For the word "abstract", work out how many lines in the records below contain it and state that count alone.

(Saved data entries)
::::

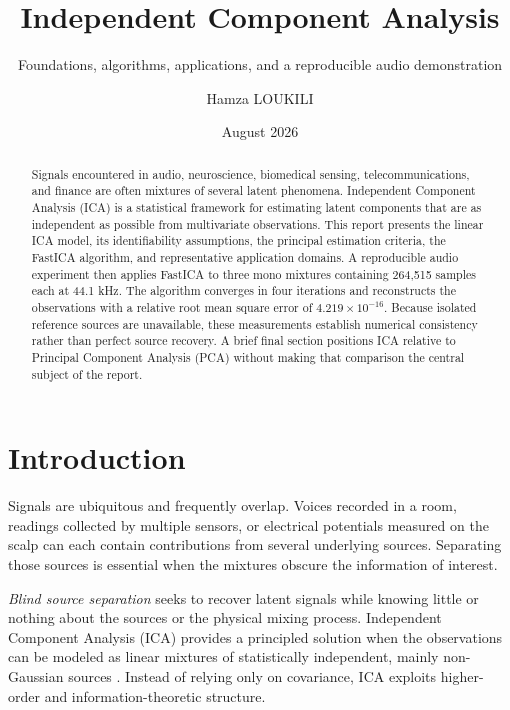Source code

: \documentclass[
    paper=a4,
    fontsize=11pt,
    DIV=11,
    parskip=half,
    headings=normal,
    numbers=noendperiod,
    abstract=true,
    titlepage=true
]{scrartcl}
\title{Independent Component Analysis}
\subtitle{Foundations, algorithms, applications, and a reproducible audio demonstration}
\author{Hamza LOUKILI}
\date{August 2026}
\begin{document}
\hypersetup{pageanchor=false}
\maketitle
\hypersetup{pageanchor=true}

\begin{abstract}
Signals encountered in audio, neuroscience, biomedical sensing, telecommunications, and finance are often mixtures of several latent phenomena. Independent Component Analysis (ICA) is a statistical framework for estimating latent components that are as independent as possible from multivariate observations. This report presents the linear ICA model, its identifiability assumptions, the principal estimation criteria, the FastICA algorithm, and representative application domains. A reproducible audio experiment then applies FastICA to three mono mixtures containing 264,515 samples each at 44.1 kHz. The algorithm converges in four iterations and reconstructs the observations with a relative root mean square error of $4.219\times10^{-16}$. Because isolated reference sources are unavailable, these measurements establish numerical consistency rather than perfect source recovery. A brief final section positions ICA relative to Principal Component Analysis (PCA) without making that comparison the central subject of the report.
\end{abstract}

\tableofcontents
\listoffigures
\newpage
{}

\section{Introduction}

Signals are ubiquitous and frequently overlap. Voices recorded in a room, readings collected by multiple sensors, or electrical potentials measured on the scalp can each contain contributions from several underlying sources. Separating those sources is essential when the mixtures obscure the information of interest.

\emph{Blind source separation} seeks to recover latent signals while knowing little or nothing about the sources or the physical mixing process. Independent Component Analysis (ICA) provides a principled solution when the observations can be modeled as linear mixtures of statistically independent, mainly non-Gaussian sources \cite{comon1994,hyvarinen2000}. Instead of relying only on covariance, ICA exploits higher-order and information-theoretic structure.
\end{document}
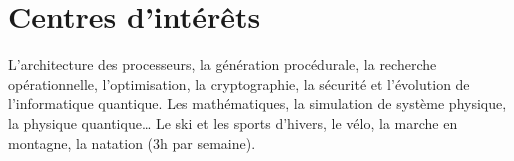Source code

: \documentclass[a4paper,10pt,sans]{moderncv}
\begin{document}

	\vspace*{\deletedSpace}
	\printbibliography[title=Publications]{}


	\vspace*{\deletedSpace}
	\section{Centres d'intérêts}
			{L'architecture des processeurs, la génération procédurale, la recherche opérationnelle, l'optimisation, la cryptographie, la sécurité et l'évolution de l'informatique quantique.}
			{Les mathématiques, la simulation de système physique, la physique quantique\ldots}
			{Le ski et les sports d'hivers, le vélo, la marche en montagne, la natation (3h par semaine).}
\end{document}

::::

--- Task solution ---
3